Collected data
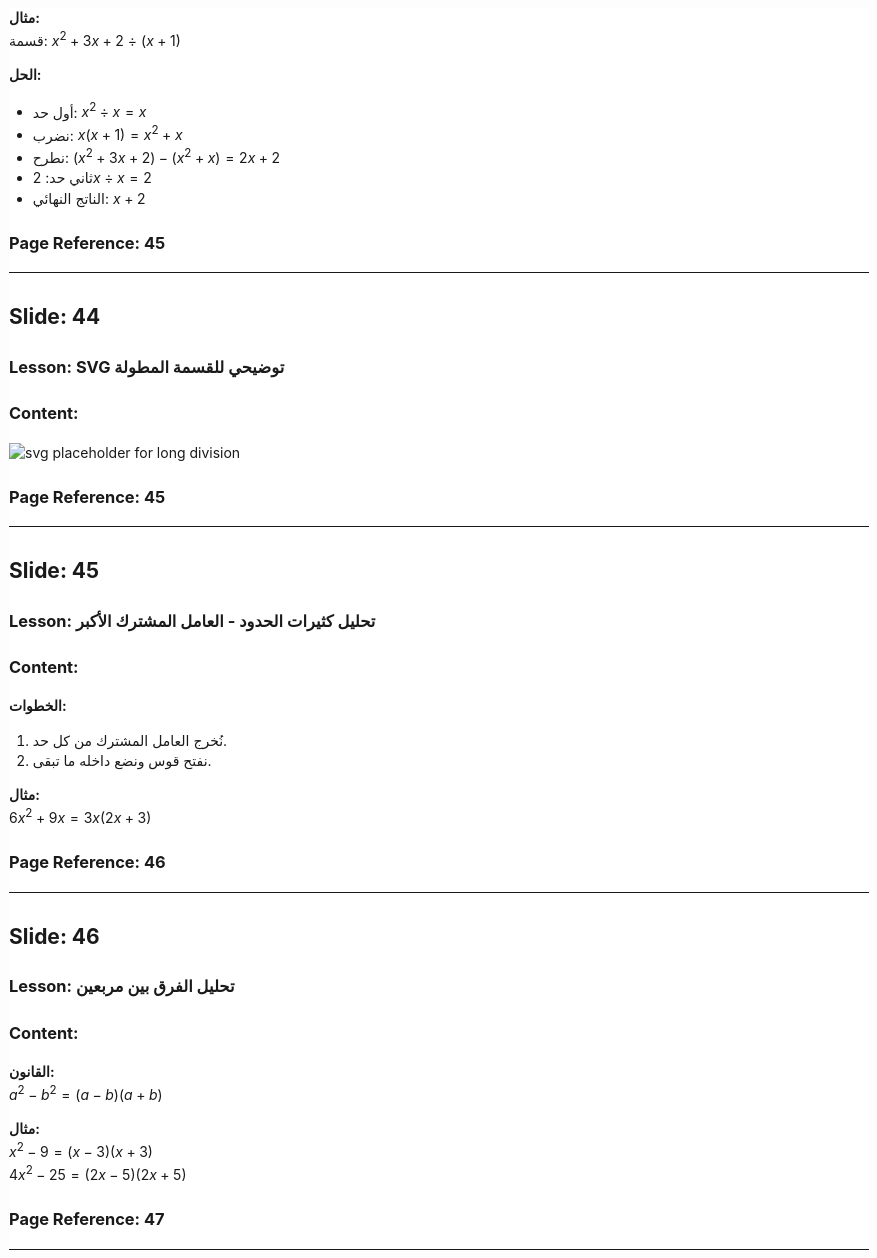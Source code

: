 **مثال:**  
قسمة: $x^2 + 3x + 2$ ÷ $(x + 1)$

**الحل:**  
- أول حد: $x^2 ÷ x = x$  
- نضرب: $x(x + 1) = x^2 + x$  
- نطرح: $(x^2 + 3x + 2) - (x^2 + x) = 2x + 2$  
- ثاني حد: $2x ÷ x = 2$  
- الناتج النهائي: $x + 2$
### Page Reference: 45

---

## Slide: 44
### Lesson: SVG توضيحي للقسمة المطولة
### Content:
![svg placeholder for long division](long-division.svg)
### Page Reference: 45

---

## Slide: 45
### Lesson: تحليل كثيرات الحدود - العامل المشترك الأكبر
### Content:
**الخطوات:**
1. نُخرج العامل المشترك من كل حد.
2. نفتح قوس ونضع داخله ما تبقى.

**مثال:**  
$6x^2 + 9x = 3x(2x + 3)$
### Page Reference: 46

---

## Slide: 46
### Lesson: تحليل الفرق بين مربعين
### Content:
**القانون:**  
$a^2 - b^2 = (a - b)(a + b)$

**مثال:**  
$x^2 - 9 = (x - 3)(x + 3)$  
$4x^2 - 25 = (2x - 5)(2x + 5)$
### Page Reference: 47

---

- PROBLEM TO SOLVE -
Each line from the one containing "## Slide: 46" to the close of the records must appear in the output exactly, and no other line.

- RESULT FOR THIS TASK -
## Slide: 46
### Lesson: تحليل الفرق بين مربعين
### Content:
**القانون:**  
$a^2 - b^2 = (a - b)(a + b)$

**مثال:**  
$x^2 - 9 = (x - 3)(x + 3)$  
$4x^2 - 25 = (2x - 5)(2x + 5)$
### Page Reference: 47

---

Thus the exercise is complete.